Третьим основным элементом, общим для обеих систем, является их гуманизм. Гуманизм в том смысле, что каждый человек является представителем всего человечества; отсюда и нет ничего человеческого, что могло бы быть ему чуждо. Маркс укоренен в этой традиции, лучшие представители которой Вольтер, Лессинг, Гердер, Гегель и Гёте. Гуманизм Фрейда выразился прежде всего в его концепции бессознательного. Он допускал, что все люди имеют одни и те же бессознательные влечения и, чтобы понять друг друга, они рискуют погрузиться в глубь бессознательного мира. Он мог исследовать бессознательные фантазии своего пациента, не испытывая ни возмущения, ни осуждения и ни даже удивления. «Материал, из которого сделаны сны», а также целый мир бессознательного стали предметом исследования именно потому, что Фрейд осознавал его глубоко человеческие и всеобщие качества.
Сомнение и власть истины и гуманизма являются руководящими и движущими принципами трудов Маркса и Фрейда. Однако эта вводная глава, которая касается общей основы, из которой обе идеи возникли, была бы неполной, если бы не имела дела по крайней мере с другой особенностью, общей для обеих систем: их динамического и диалектического подхода к реальности. Обсуждение этой темы становится все более важным, потому что в англосаксонских странах философия Гегеля была мертвым грузом в течение долгого времени, так что динамический подход Маркса и Фрейда не был сразу понят. Давайте начнем с нескольких примеров, как из области психологии, так и из области социологии.
Давайте предположим, что мужчина трижды был женат. Образец всегда был один и тот же. Он влюбился в миловидную девушку, женился на ней и, испытывая восторг, был счастлив в течение короткого времени. Потом он начал жаловаться, что его жена деспотична, что она ущемляет его свободу и т. д.
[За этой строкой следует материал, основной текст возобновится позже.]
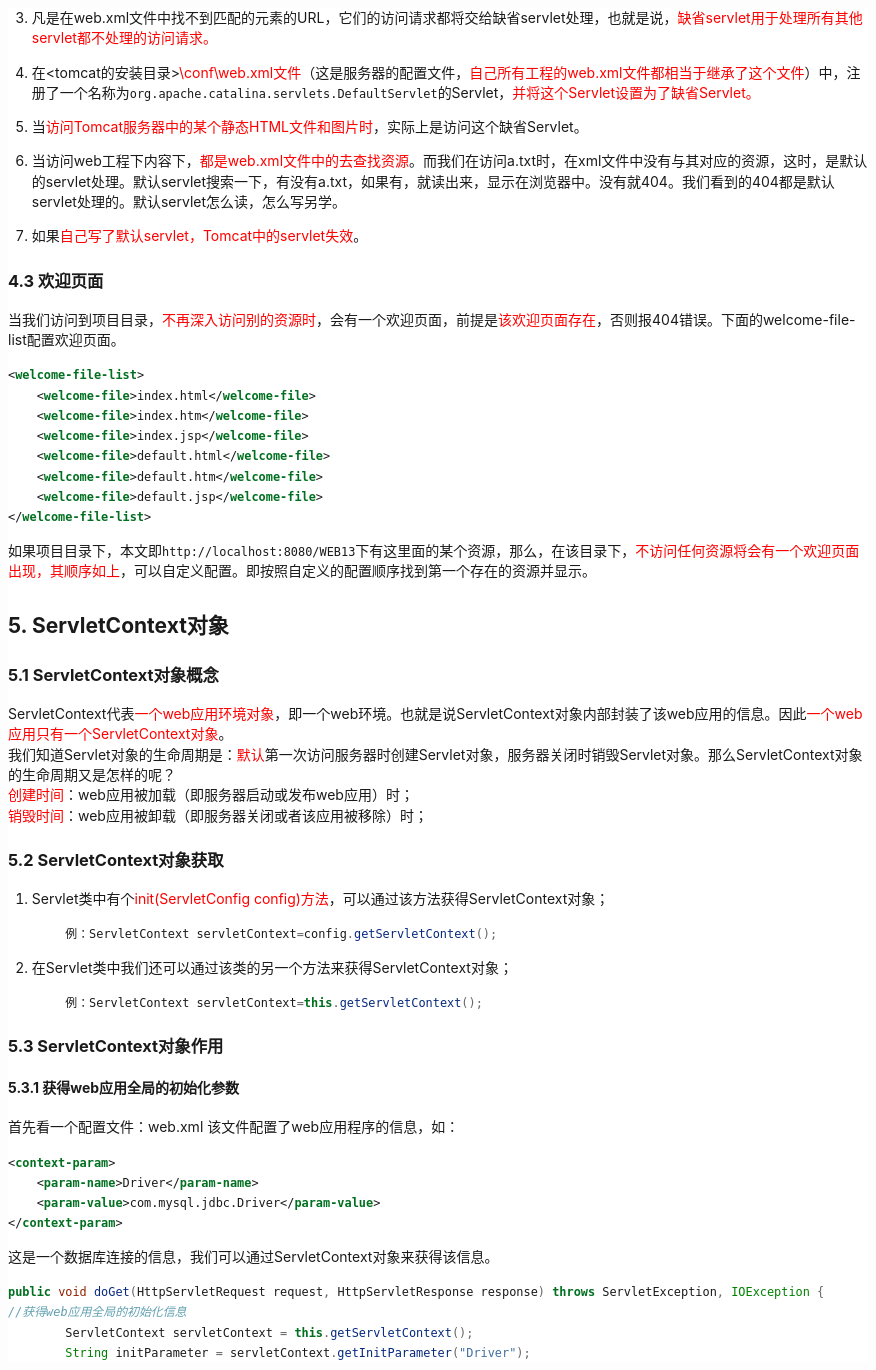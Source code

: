 3. 凡是在web.xml文件中找不到匹配的<servlet-mapping>元素的URL，它们的访问请求都将交给缺省servlet处理，也就是说，<font color=red>缺省servlet用于处理所有其他servlet都不处理的访问请求。</font>  

4. 在<tomcat的安装目录><font color=red>\conf\web.xml文件</font>（这是服务器的配置文件，<font color=red>自己所有工程的web.xml文件都相当于继承了这个文件</font>）中，注册了一个名称为`org.apache.catalina.servlets.DefaultServlet`的Servlet，<font color=red>并将这个Servlet设置为了缺省Servlet。</font>  

5. 当<font color=red>访问Tomcat服务器中的某个静态HTML文件和图片时</font>，实际上是访问这个缺省Servlet。  

6. 当访问web工程下内容下，<font color=red>都是web.xml文件中的<url-pattern>去查找资源</font>。而我们在访问a.txt时，在xml文件中没有与其对应的资源，这时，是默认的servlet处理。默认servlet搜索一下，有没有a.txt，如果有，就读出来，显示在浏览器中。没有就404。我们看到的404都是默认servlet处理的。默认servlet怎么读，怎么写另学。  

7. 如果<font color=red>自己写了默认servlet，Tomcat中的servlet失效</font>。  
### 4.3 欢迎页面  
当我们访问到项目目录，<font color=red>不再深入访问别的资源时</font>，会有一个欢迎页面，前提是<font color=red>该欢迎页面存在</font>，否则报404错误。下面的welcome-file-list配置欢迎页面。  
```xml
<welcome-file-list>
    <welcome-file>index.html</welcome-file>
    <welcome-file>index.htm</welcome-file>
    <welcome-file>index.jsp</welcome-file>
    <welcome-file>default.html</welcome-file>
    <welcome-file>default.htm</welcome-file>
    <welcome-file>default.jsp</welcome-file>
</welcome-file-list>
```  
如果项目目录下，本文即`http://localhost:8080/WEB13`下有这里面的某个资源，那么，在该目录下，<font color=red>不访问任何资源将会有一个欢迎页面出现，其顺序如上</font>，可以自定义配置。即按照自定义的配置顺序找到第一个存在的资源并显示。
## 5. ServletContext对象  
### 5.1 ServletContext对象概念  
ServletContext代表<font color=red>一个web应用环境对象</font>，即一个web环境。也就是说ServletContext对象内部封装了该web应用的信息。因此<font color=red>一个web应用只有一个ServletContext对象</font>。  
我们知道Servlet对象的生命周期是：<font color=red>默认</font>第一次访问服务器时创建Servlet对象，服务器关闭时销毁Servlet对象。那么ServletContext对象的生命周期又是怎样的呢？  
<font color=red>创建时间</font>：web应用被加载（即服务器启动或发布web应用）时；  
<font color=red>销毁时间</font>：web应用被卸载（即服务器关闭或者该应用被移除）时；  
### 5.2 ServletContext对象获取 
 1. Servlet类中有个<font color=red>init(ServletConfig config)方法</font>，可以通过该方法获得ServletContext对象；
```java
        例：ServletContext servletContext=config.getServletContext();
```  
2. 在Servlet类中我们还可以通过该类的另一个方法来获得ServletContext对象；
```java
        例：ServletContext servletContext=this.getServletContext();
```   
### 5.3 ServletContext对象作用  
#### 5.3.1 获得web应用全局的初始化参数  
首先看一个配置文件：web.xml  该文件配置了web应用程序的信息，如：  
```xml
<context-param>
  	<param-name>Driver</param-name>
  	<param-value>com.mysql.jdbc.Driver</param-value>
</context-param>
```  
这是一个数据库连接的信息，我们可以通过ServletContext对象来获得该信息。  
```java
public void doGet(HttpServletRequest request, HttpServletResponse response) throws ServletException, IOException {
//获得web应用全局的初始化信息
        ServletContext servletContext = this.getServletContext();
        String initParameter = servletContext.getInitParameter("Driver");
```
После периода чередующихся ссор и примирений он влюбился в другую девушку — фактически она была очень похожа на его жену. Он развелся и женился по «большой любви» второй раз. Однако с незначительными изменениями произошло то же самое, он снова влюбился в девушку такого же типа, снова развелся и женился на своей третьей «большой любви». Но происходит тот же самый случай, и он влюбляется в четвертую девушку в уверенности, что на этот раз это преданная и настоящая любовь (забывая, что он был уверен в этом каждый раз в прошлом), и хочет жениться на ней. Что следовало бы сказать последней девушке, если бы она спросила у нас мнение о возможности счастливого брака с ним? Существуют несколько подходов к этой проблеме. Первый — чисто бихевиористский: метод этого подхода состоит в выводе о будущем поведении из поведения прошлого. Этот аргумент гласил бы: поскольку он оставил уже трех жен, то вполне вероятно, что он сделает это и в четвертый раз, поэтому слишком рискованно выходить за него замуж. В пользу этого эмпирического и здравого подхода можно сказать многое. Но мать девушки, пользуясь этим доводом, может обнаружить затруднение, прежде чем ответить на аргумент своей дочери. Этот аргумент заключается в том, что хотя совершенно ясно, что он поступал одним и тем же образом трижды, из этого не следует, что он поступит так же и на этот раз. Этот контраргумент в пользу того, что он изменился — а кто скажет, что человек не может измениться? Другие женщины действительно не были им сильно любимы, а она, последняя женщина, подходит ему по духу. Нет убедительного доказательства, каким мать могла бы опровергнуть это рассуждение. Когда она увидела этого мужчину и заметила, что он очень увлечен ее дочерью и что он говорит с большой искренностью о своей любви, мать изменила свое мнение и склонилась на сторону дочери.
Доводы и матери, и дочери нединамичны. Они либо строят предположения, исходя из прошлых действий либо исходя из слов и поступков настоящего времени, но у них нет способа доказать, что их предположения не лучше, чем гадание.